[Recorded data]
Start of Block
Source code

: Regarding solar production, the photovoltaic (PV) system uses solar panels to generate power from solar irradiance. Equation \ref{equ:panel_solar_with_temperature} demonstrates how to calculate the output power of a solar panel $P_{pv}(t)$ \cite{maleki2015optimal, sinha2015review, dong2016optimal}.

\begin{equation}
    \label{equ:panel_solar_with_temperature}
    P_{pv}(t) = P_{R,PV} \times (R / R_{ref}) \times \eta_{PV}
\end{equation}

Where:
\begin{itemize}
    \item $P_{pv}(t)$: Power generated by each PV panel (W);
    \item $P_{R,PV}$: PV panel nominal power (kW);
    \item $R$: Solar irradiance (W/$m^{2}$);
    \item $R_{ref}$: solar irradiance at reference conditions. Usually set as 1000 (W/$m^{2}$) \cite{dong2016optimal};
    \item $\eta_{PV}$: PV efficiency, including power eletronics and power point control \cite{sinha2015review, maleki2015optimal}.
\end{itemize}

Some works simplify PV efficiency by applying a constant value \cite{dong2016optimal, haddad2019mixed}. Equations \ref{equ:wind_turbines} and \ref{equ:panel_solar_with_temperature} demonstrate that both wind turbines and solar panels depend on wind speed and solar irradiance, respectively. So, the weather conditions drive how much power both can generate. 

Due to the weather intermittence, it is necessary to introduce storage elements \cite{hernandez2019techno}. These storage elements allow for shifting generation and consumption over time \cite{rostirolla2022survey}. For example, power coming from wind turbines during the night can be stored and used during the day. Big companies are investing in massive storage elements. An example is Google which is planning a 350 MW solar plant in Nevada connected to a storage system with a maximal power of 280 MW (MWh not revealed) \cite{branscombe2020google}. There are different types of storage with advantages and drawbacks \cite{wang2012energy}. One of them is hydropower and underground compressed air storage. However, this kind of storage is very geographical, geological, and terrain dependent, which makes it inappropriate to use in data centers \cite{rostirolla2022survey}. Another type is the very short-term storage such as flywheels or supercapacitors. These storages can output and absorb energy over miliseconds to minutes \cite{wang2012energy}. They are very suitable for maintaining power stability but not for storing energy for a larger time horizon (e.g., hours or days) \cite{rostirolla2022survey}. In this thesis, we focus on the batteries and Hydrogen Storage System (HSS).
End of Block
Start of Block
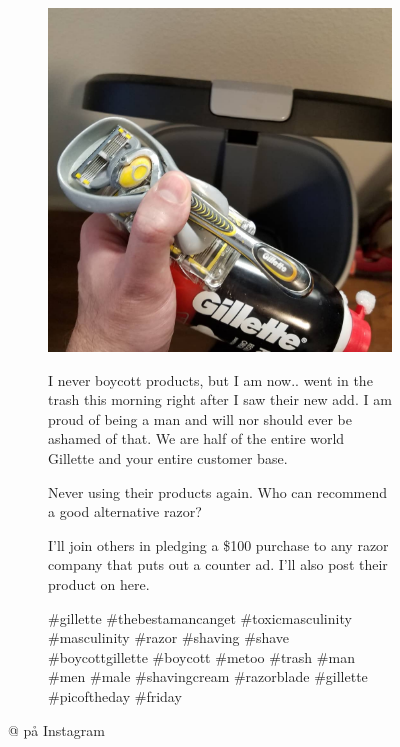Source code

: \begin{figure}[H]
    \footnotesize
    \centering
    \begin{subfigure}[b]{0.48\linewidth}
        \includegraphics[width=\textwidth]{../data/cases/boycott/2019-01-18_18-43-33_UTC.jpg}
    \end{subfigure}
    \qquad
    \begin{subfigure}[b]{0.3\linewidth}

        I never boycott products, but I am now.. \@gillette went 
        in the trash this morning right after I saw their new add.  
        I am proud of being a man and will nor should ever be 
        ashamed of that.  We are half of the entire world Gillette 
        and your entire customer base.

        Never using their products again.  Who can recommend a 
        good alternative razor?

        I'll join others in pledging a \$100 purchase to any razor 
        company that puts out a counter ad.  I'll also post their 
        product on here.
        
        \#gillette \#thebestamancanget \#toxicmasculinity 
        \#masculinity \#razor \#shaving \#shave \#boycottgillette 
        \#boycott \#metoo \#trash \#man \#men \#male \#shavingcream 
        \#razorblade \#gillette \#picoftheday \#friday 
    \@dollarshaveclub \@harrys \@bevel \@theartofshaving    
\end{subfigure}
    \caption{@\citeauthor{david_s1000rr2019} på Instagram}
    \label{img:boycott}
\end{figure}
End of Block
Find the string "conditions" in the data. Report each line it appears in.

    \item $R_{ref}$: solar irradiance at reference conditions. Usually set as 1000 (W/$m^{2}$) \cite{dong2016optimal};
Some works simplify PV efficiency by applying a constant value \cite{dong2016optimal, haddad2019mixed}. Equations \ref{equ:wind_turbines} and \ref{equ:panel_solar_with_temperature} demonstrate that both wind turbines and solar panels depend on wind speed and solar irradiance, respectively. So, the weather conditions drive how much power both can generate. 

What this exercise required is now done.